### Task description:
Filter the entries for the word "haben". Copy each line in which it occurs.

*** Opening of The data ***

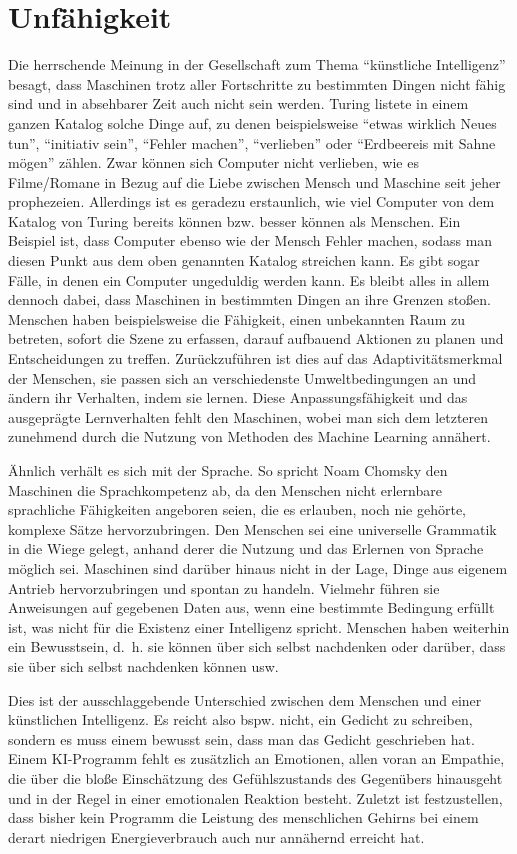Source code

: \section{Unfähigkeit}
Die herrschende Meinung in der Gesellschaft zum Thema "`künstliche Intelligenz"' besagt, dass Maschinen trotz aller Fortschritte zu bestimmten Dingen nicht fähig sind und in absehbarer Zeit auch nicht sein werden.
Turing listete in einem ganzen Katalog solche Dinge auf, zu denen beispielsweise "`etwas wirklich Neues tun"', "`initiativ sein"', "`Fehler machen"', "`verlieben"' oder "`Erdbeereis mit Sahne mögen"' zählen.
Zwar können sich Computer nicht verlieben, wie es Filme/Romane in Bezug auf die Liebe zwischen Mensch und Maschine seit jeher prophezeien.
Allerdings ist es geradezu erstaunlich, wie viel Computer von dem Katalog von Turing bereits können bzw.
besser können als Menschen.
Ein Beispiel ist, dass Computer ebenso wie der Mensch Fehler machen, sodass man diesen Punkt aus dem oben genannten Katalog streichen kann.
Es gibt sogar Fälle, in denen ein Computer ungeduldig werden kann.
Es bleibt alles in allem dennoch dabei, dass Maschinen in bestimmten Dingen an ihre Grenzen stoßen.
Menschen haben beispielsweise die Fähigkeit, einen unbekannten Raum zu betreten, sofort die Szene zu erfassen, darauf aufbauend Aktionen zu planen und Entscheidungen zu treffen.
Zurückzuführen ist dies auf das Adaptivitätsmerkmal der Menschen, sie passen sich an verschiedenste Umweltbedingungen an und ändern ihr Verhalten, indem sie lernen.
Diese Anpassungsfähigkeit und das ausgeprägte Lernverhalten fehlt den Maschinen, wobei man sich dem letzteren zunehmend durch die Nutzung von Methoden des Machine Learning annähert.

Ähnlich verhält es sich mit der Sprache.
So spricht Noam Chomsky den Maschinen die
Sprachkompetenz ab, da den Menschen nicht erlernbare sprachliche Fähigkeiten angeboren seien, die es erlauben, noch nie gehörte, komplexe Sätze hervorzubringen.
Den Menschen sei eine universelle Grammatik in die Wiege gelegt, anhand derer die Nutzung und das Erlernen von Sprache möglich sei.
Maschinen sind darüber hinaus nicht in der Lage, Dinge aus eigenem Antrieb hervorzubringen und spontan zu handeln.
Vielmehr führen sie Anweisungen auf gegebenen Daten aus, wenn eine bestimmte Bedingung erfüllt ist, was nicht für die Existenz einer Intelligenz spricht.
Menschen haben weiterhin ein Bewusstsein, d.~h.
sie können über sich selbst nachdenken oder darüber, dass sie über sich selbst nachdenken können usw.

Dies ist der ausschlaggebende Unterschied zwischen dem Menschen und einer künstlichen Intelligenz.
Es reicht also bspw.
nicht, ein Gedicht zu schreiben, sondern es muss einem bewusst sein, dass man das Gedicht geschrieben hat.
Einem KI-Programm fehlt es zusätzlich an Emotionen, allen voran an Empathie, die über die bloße Einschätzung des Gefühlszustands des Gegenübers hinausgeht und in der Regel in einer emotionalen Reaktion besteht.
Zuletzt ist festzustellen, dass bisher kein Programm die Leistung des menschlichen Gehirns bei einem derart niedrigen Energieverbrauch auch nur annähernd erreicht hat.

*** Close of The data ***

### Result:
Menschen haben beispielsweise die Fähigkeit, einen unbekannten Raum zu betreten, sofort die Szene zu erfassen, darauf aufbauend Aktionen zu planen und Entscheidungen zu treffen.
Menschen haben weiterhin ein Bewusstsein, d.~h.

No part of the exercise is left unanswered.